Overwhelmed Con Dao Islands to ship trash to mainland

By Minh Nga   February 24, 2019 | 05:30 am PT
Overwhelmed Con Dao Islands to ship trash to mainland
A worker load trashes from Con Dao's only landfill onto a truck. Photo by Ba Ria-Vung Tau newspaper
Con Dao Islands, unable to manage the huge amounts of garbage it produces, will pack it and ship it to the mainland for disposal.

As of March last year, Con Dao, a 16-island archipelago off Ba Ria-Vung Tau Province, had 70,000 tons of garbage stuck at its sole landfill. Its largest island Con Son, of 52 square kilometers (20 square miles), is the only one inhabited.

Over the past two decades, domestic waste on the island has been collected at a landfill that measures 3,800 square meters (4,544 square yards).

The landfill, which handles garbage with only one incinerator, is now gone overloaded and has only 300 square meters left for storing trash.

With its pristine natural beauty with forested hills, sandy beaches and extensive coral reefs, Con Son has been attracting increasing numbers of visitors, resulting in the generation of more daily waste, not to mention the trash that is dumped into its seas.

On an average, the island generates 15 tons of trash a day, while at full capacity, the incinerator can only deal with five tons.

As a result, trash, mostly plastic bags and bottles, has been piling up at the landfill.

At a meeting on Thursday, authorities of Ba Ria-Vung Tau Province accepted the Con Dao District's suggestion to have trash taken to the mainland for treatment.

As planned, the trash will be pressed into packages weighing 450 kilo each and transported to the mainland on ships.

It is estimated that the project of pressing, packaging and transporting 70,000 tons of trash will cost the province more than VND35 billion ($1.5 million).

According to the province, the project is necessary because wastewater from the landfill is seeping into water sources on the island, threatening a nearby beach and posing increasing risk of diseases.

Con Dao is 180 kilometers away from the shores of southern Ba Ria- Vung Tau Province, and is accessible by air and water.

Last year, Con Dao welcomed over 286,000 tourists, up 17.31 percent from 2017.

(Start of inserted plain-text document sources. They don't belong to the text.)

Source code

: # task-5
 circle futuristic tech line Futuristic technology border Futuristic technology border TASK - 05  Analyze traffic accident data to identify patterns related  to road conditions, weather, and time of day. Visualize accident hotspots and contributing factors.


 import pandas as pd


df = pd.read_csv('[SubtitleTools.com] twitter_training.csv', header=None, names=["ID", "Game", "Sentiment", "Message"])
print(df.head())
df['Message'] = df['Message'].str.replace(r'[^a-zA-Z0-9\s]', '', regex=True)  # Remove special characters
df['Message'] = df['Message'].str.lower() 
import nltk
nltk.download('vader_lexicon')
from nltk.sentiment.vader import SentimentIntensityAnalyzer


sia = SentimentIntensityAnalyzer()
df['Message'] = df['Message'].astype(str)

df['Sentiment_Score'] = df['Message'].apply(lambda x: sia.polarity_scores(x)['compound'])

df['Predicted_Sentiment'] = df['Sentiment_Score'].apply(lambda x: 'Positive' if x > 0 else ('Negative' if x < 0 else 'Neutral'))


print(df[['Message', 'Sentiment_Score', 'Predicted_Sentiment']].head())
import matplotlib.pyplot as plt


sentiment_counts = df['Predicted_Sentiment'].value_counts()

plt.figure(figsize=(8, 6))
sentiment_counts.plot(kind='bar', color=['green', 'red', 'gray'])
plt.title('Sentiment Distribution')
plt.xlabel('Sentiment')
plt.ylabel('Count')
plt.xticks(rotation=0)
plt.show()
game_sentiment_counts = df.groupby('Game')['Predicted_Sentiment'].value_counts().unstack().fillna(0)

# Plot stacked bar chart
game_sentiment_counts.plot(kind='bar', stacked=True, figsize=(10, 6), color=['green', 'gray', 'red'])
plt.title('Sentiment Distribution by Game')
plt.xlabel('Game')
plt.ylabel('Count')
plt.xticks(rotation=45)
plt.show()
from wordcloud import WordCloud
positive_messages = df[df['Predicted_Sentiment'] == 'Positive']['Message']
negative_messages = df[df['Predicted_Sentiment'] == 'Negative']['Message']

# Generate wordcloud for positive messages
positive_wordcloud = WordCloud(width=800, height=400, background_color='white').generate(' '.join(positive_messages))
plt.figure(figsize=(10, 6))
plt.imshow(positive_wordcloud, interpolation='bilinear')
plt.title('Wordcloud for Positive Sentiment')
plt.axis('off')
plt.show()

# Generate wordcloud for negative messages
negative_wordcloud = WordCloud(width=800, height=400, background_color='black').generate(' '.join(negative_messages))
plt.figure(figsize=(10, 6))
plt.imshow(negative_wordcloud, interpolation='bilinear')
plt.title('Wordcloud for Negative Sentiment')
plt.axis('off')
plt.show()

Vietnam is the fourth-largest contributor to marine plastic pollution globally, according to a 2015 study by the University of Georgia.

The country discharges around 18,000 tons of plastic waste every day, according to the Da Nang Center for Consultancy on Sustainable Development in central Vietnam.

Cham and Be Islands in the region are two places in country banning the use of plastic. Phu Quoc, Vietnam’s biggest island, is also working with the World Wild Fund Vietnam to map out a plan to be plastic free by 2020.